■ **DATA TO EXAMINE**
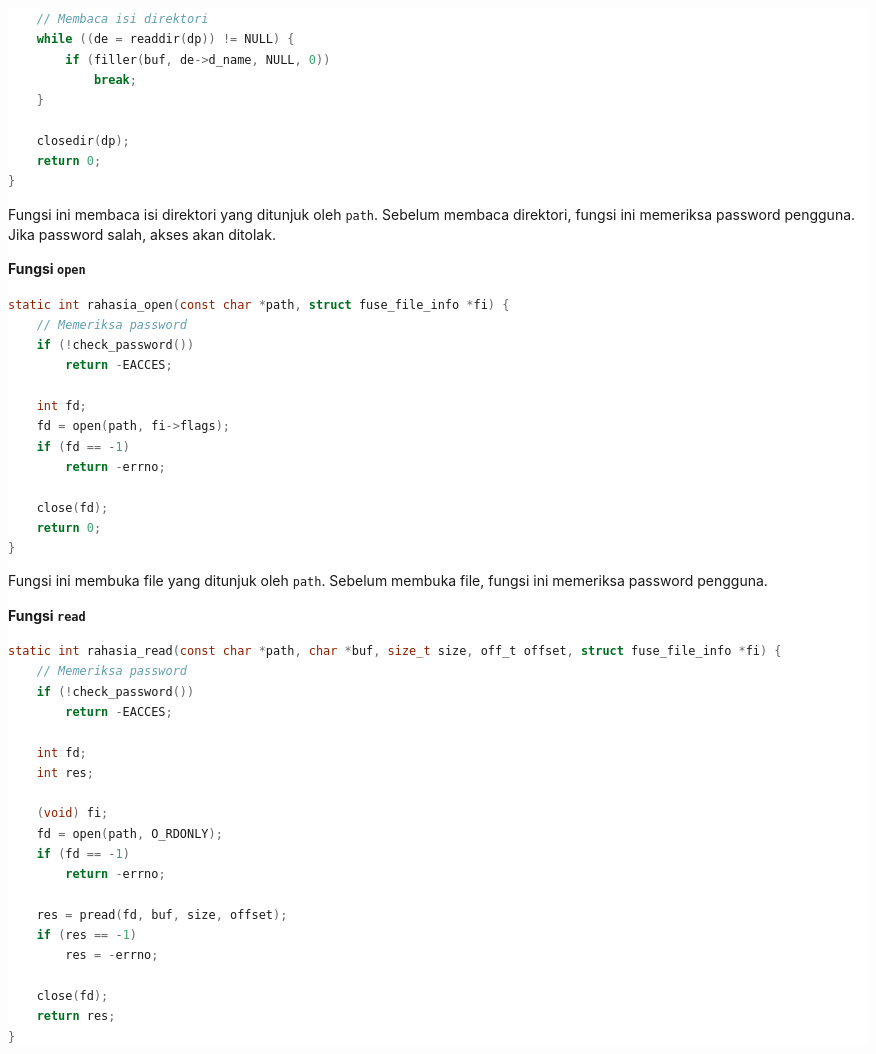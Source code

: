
 ```c
    // Membaca isi direktori
    while ((de = readdir(dp)) != NULL) {
        if (filler(buf, de->d_name, NULL, 0))
            break;
    }

    closedir(dp);
    return 0;
}
```

Fungsi ini membaca isi direktori yang ditunjuk oleh `path`. Sebelum membaca direktori, fungsi ini memeriksa password pengguna. Jika password salah, akses akan ditolak.

**Fungsi `open`**

```c
static int rahasia_open(const char *path, struct fuse_file_info *fi) {
    // Memeriksa password
    if (!check_password())
        return -EACCES;

    int fd;
    fd = open(path, fi->flags);
    if (fd == -1)
        return -errno;

    close(fd);
    return 0;
}
```

Fungsi ini membuka file yang ditunjuk oleh `path`. Sebelum membuka file, fungsi ini memeriksa password pengguna.

**Fungsi `read`**

```c
static int rahasia_read(const char *path, char *buf, size_t size, off_t offset, struct fuse_file_info *fi) {
    // Memeriksa password
    if (!check_password())
        return -EACCES;

    int fd;
    int res;

    (void) fi;
    fd = open(path, O_RDONLY);
    if (fd == -1)
        return -errno;

    res = pread(fd, buf, size, offset);
    if (res == -1)
        res = -errno;

    close(fd);
    return res;
}
```
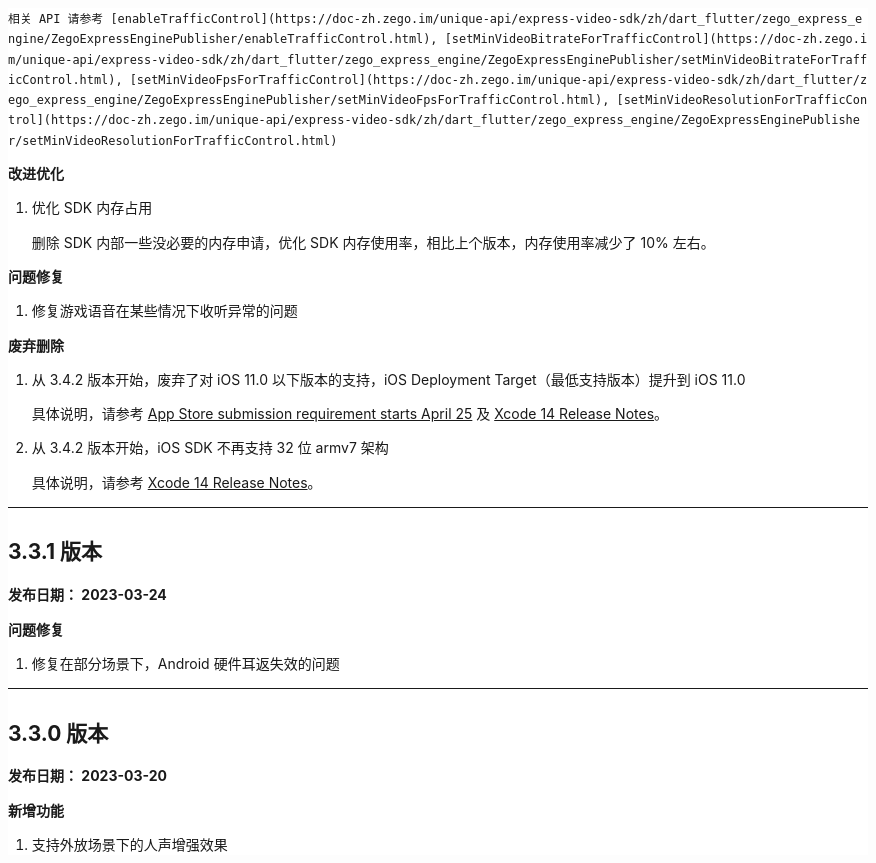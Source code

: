     相关 API 请参考 [enableTrafficControl](https://doc-zh.zego.im/unique-api/express-video-sdk/zh/dart_flutter/zego_express_engine/ZegoExpressEnginePublisher/enableTrafficControl.html), [setMinVideoBitrateForTrafficControl](https://doc-zh.zego.im/unique-api/express-video-sdk/zh/dart_flutter/zego_express_engine/ZegoExpressEnginePublisher/setMinVideoBitrateForTrafficControl.html), [setMinVideoFpsForTrafficControl](https://doc-zh.zego.im/unique-api/express-video-sdk/zh/dart_flutter/zego_express_engine/ZegoExpressEnginePublisher/setMinVideoFpsForTrafficControl.html), [setMinVideoResolutionForTrafficControl](https://doc-zh.zego.im/unique-api/express-video-sdk/zh/dart_flutter/zego_express_engine/ZegoExpressEnginePublisher/setMinVideoResolutionForTrafficControl.html)

**改进优化**

1. 优化 SDK 内存占用

    删除 SDK 内部一些没必要的内存申请，优化 SDK 内存使用率，相比上个版本，内存使用率减少了 10% 左右。


**问题修复**

1. 修复游戏语音在某些情况下收听异常的问题



**废弃删除**

1. 从 3.4.2 版本开始，废弃了对 iOS 11.0 以下版本的支持，iOS Deployment Target（最低支持版本）提升到 iOS 11.0

    具体说明，请参考 [App Store submission requirement starts April 25](https://developer.apple.com/news/?id=jd9wcyov) 及 [Xcode 14 Release Notes](https://developer.apple.com/documentation/xcode-release-notes/xcode-14-release-notes#Build-System)。

2. 从 3.4.2 版本开始，iOS SDK 不再支持 32 位 armv7 架构

    具体说明，请参考 [Xcode 14 Release Notes](https://developer.apple.com/documentation/xcode-release-notes/xcode-14-release-notes#Build-System)。



---


## 3.3.1 版本 <a id="3.3.1"></a>

**发布日期： 2023-03-24**


**问题修复**

1. 修复在部分场景下，Android 硬件耳返失效的问题




---

## 3.3.0 版本 <a id="3.3.0"></a>

**发布日期： 2023-03-20**


**新增功能**

1. 支持外放场景下的人声增强效果

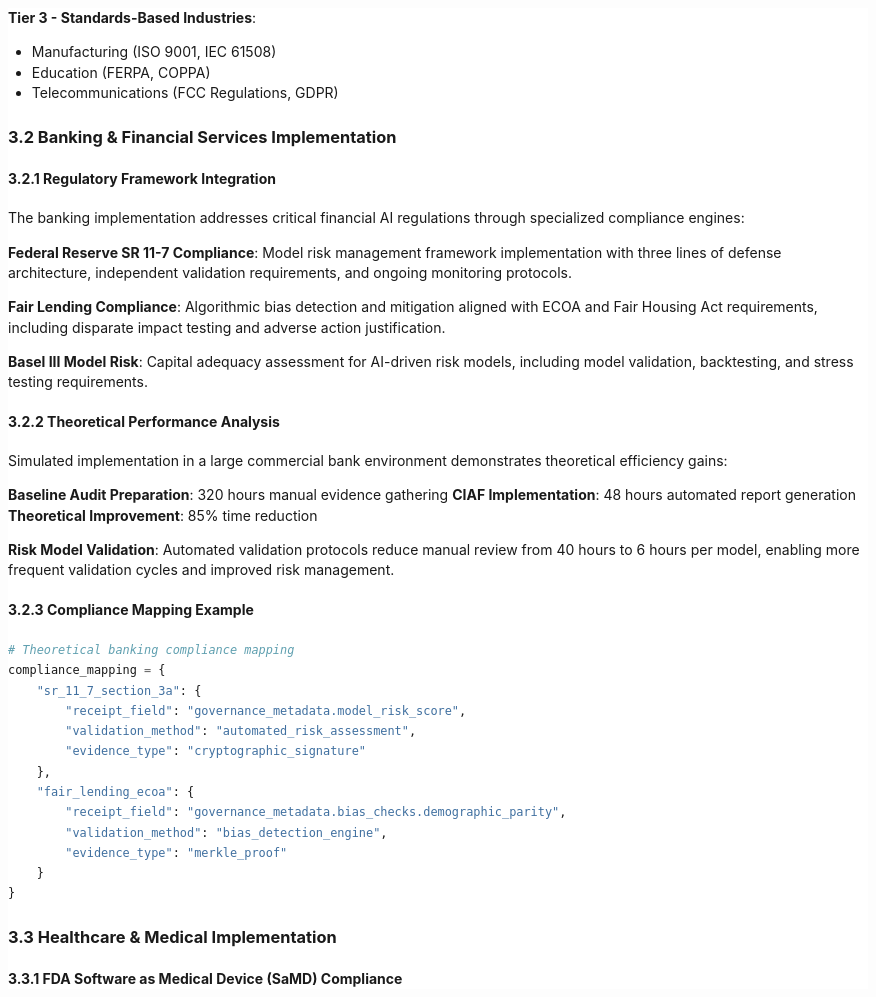 **Tier 3 - Standards-Based Industries**:
- Manufacturing (ISO 9001, IEC 61508)
- Education (FERPA, COPPA)
- Telecommunications (FCC Regulations, GDPR)

### 3.2 Banking & Financial Services Implementation

#### 3.2.1 Regulatory Framework Integration

The banking implementation addresses critical financial AI regulations through specialized compliance engines:

**Federal Reserve SR 11-7 Compliance**: Model risk management framework implementation with three lines of defense architecture, independent validation requirements, and ongoing monitoring protocols.

**Fair Lending Compliance**: Algorithmic bias detection and mitigation aligned with ECOA and Fair Housing Act requirements, including disparate impact testing and adverse action justification.

**Basel III Model Risk**: Capital adequacy assessment for AI-driven risk models, including model validation, backtesting, and stress testing requirements.

#### 3.2.2 Theoretical Performance Analysis

Simulated implementation in a large commercial bank environment demonstrates theoretical efficiency gains:

**Baseline Audit Preparation**: 320 hours manual evidence gathering
**CIAF Implementation**: 48 hours automated report generation  
**Theoretical Improvement**: 85% time reduction

**Risk Model Validation**: Automated validation protocols reduce manual review from 40 hours to 6 hours per model, enabling more frequent validation cycles and improved risk management.

#### 3.2.3 Compliance Mapping Example

```python
# Theoretical banking compliance mapping
compliance_mapping = {
    "sr_11_7_section_3a": {
        "receipt_field": "governance_metadata.model_risk_score",
        "validation_method": "automated_risk_assessment",
        "evidence_type": "cryptographic_signature"
    },
    "fair_lending_ecoa": {
        "receipt_field": "governance_metadata.bias_checks.demographic_parity",
        "validation_method": "bias_detection_engine",
        "evidence_type": "merkle_proof"
    }
}
```

### 3.3 Healthcare & Medical Implementation

#### 3.3.1 FDA Software as Medical Device (SaMD) Compliance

■ **WHAT YOU WILL DO**
From the first line to the last, reproduce the records above exactly and skip the pictures.

■ **ANSWER SPACE**
Source code

:
 ```c
    // Membaca isi direktori
    while ((de = readdir(dp)) != NULL) {
        if (filler(buf, de->d_name, NULL, 0))
            break;
    }

    closedir(dp);
    return 0;
}
```

Fungsi ini membaca isi direktori yang ditunjuk oleh `path`. Sebelum membaca direktori, fungsi ini memeriksa password pengguna. Jika password salah, akses akan ditolak.

**Fungsi `open`**

```c
static int rahasia_open(const char *path, struct fuse_file_info *fi) {
    // Memeriksa password
    if (!check_password())
        return -EACCES;

    int fd;
    fd = open(path, fi->flags);
    if (fd == -1)
        return -errno;

    close(fd);
    return 0;
}
```

Fungsi ini membuka file yang ditunjuk oleh `path`. Sebelum membuka file, fungsi ini memeriksa password pengguna.

**Fungsi `read`**

```c
static int rahasia_read(const char *path, char *buf, size_t size, off_t offset, struct fuse_file_info *fi) {
    // Memeriksa password
    if (!check_password())
        return -EACCES;

    int fd;
    int res;

    (void) fi;
    fd = open(path, O_RDONLY);
    if (fd == -1)
        return -errno;

    res = pread(fd, buf, size, offset);
    if (res == -1)
        res = -errno;

    close(fd);
    return res;
}
```
Source code

:     相关 API 请参考 [enableTrafficControl](https://doc-zh.zego.im/unique-api/express-video-sdk/zh/dart_flutter/zego_express_engine/ZegoExpressEnginePublisher/enableTrafficControl.html), [setMinVideoBitrateForTrafficControl](https://doc-zh.zego.im/unique-api/express-video-sdk/zh/dart_flutter/zego_express_engine/ZegoExpressEnginePublisher/setMinVideoBitrateForTrafficControl.html), [setMinVideoFpsForTrafficControl](https://doc-zh.zego.im/unique-api/express-video-sdk/zh/dart_flutter/zego_express_engine/ZegoExpressEnginePublisher/setMinVideoFpsForTrafficControl.html), [setMinVideoResolutionForTrafficControl](https://doc-zh.zego.im/unique-api/express-video-sdk/zh/dart_flutter/zego_express_engine/ZegoExpressEnginePublisher/setMinVideoResolutionForTrafficControl.html)

**改进优化**

1. 优化 SDK 内存占用

    删除 SDK 内部一些没必要的内存申请，优化 SDK 内存使用率，相比上个版本，内存使用率减少了 10% 左右。


**问题修复**

1. 修复游戏语音在某些情况下收听异常的问题



**废弃删除**

1. 从 3.4.2 版本开始，废弃了对 iOS 11.0 以下版本的支持，iOS Deployment Target（最低支持版本）提升到 iOS 11.0

    具体说明，请参考 [App Store submission requirement starts April 25](https://developer.apple.com/news/?id=jd9wcyov) 及 [Xcode 14 Release Notes](https://developer.apple.com/documentation/xcode-release-notes/xcode-14-release-notes#Build-System)。

2. 从 3.4.2 版本开始，iOS SDK 不再支持 32 位 armv7 架构

    具体说明，请参考 [Xcode 14 Release Notes](https://developer.apple.com/documentation/xcode-release-notes/xcode-14-release-notes#Build-System)。



---


## 3.3.1 版本 <a id="3.3.1"></a>

**发布日期： 2023-03-24**


**问题修复**

1. 修复在部分场景下，Android 硬件耳返失效的问题




---

## 3.3.0 版本 <a id="3.3.0"></a>

**发布日期： 2023-03-20**


**新增功能**

1. 支持外放场景下的人声增强效果

 **Tier 3 - Standards-Based Industries**:
- Manufacturing (ISO 9001, IEC 61508)
- Education (FERPA, COPPA)
- Telecommunications (FCC Regulations, GDPR)

### 3.2 Banking & Financial Services Implementation

#### 3.2.1 Regulatory Framework Integration

The banking implementation addresses critical financial AI regulations through specialized compliance engines:

**Federal Reserve SR 11-7 Compliance**: Model risk management framework implementation with three lines of defense architecture, independent validation requirements, and ongoing monitoring protocols.

**Fair Lending Compliance**: Algorithmic bias detection and mitigation aligned with ECOA and Fair Housing Act requirements, including disparate impact testing and adverse action justification.

**Basel III Model Risk**: Capital adequacy assessment for AI-driven risk models, including model validation, backtesting, and stress testing requirements.

#### 3.2.2 Theoretical Performance Analysis

Simulated implementation in a large commercial bank environment demonstrates theoretical efficiency gains:

**Baseline Audit Preparation**: 320 hours manual evidence gathering
**CIAF Implementation**: 48 hours automated report generation  
**Theoretical Improvement**: 85% time reduction

**Risk Model Validation**: Automated validation protocols reduce manual review from 40 hours to 6 hours per model, enabling more frequent validation cycles and improved risk management.

#### 3.2.3 Compliance Mapping Example

```python
# Theoretical banking compliance mapping
compliance_mapping = {
    "sr_11_7_section_3a": {
        "receipt_field": "governance_metadata.model_risk_score",
        "validation_method": "automated_risk_assessment",
        "evidence_type": "cryptographic_signature"
    },
    "fair_lending_ecoa": {
        "receipt_field": "governance_metadata.bias_checks.demographic_parity",
        "validation_method": "bias_detection_engine",
        "evidence_type": "merkle_proof"
    }
}
```

### 3.3 Healthcare & Medical Implementation

#### 3.3.1 FDA Software as Medical Device (SaMD) Compliance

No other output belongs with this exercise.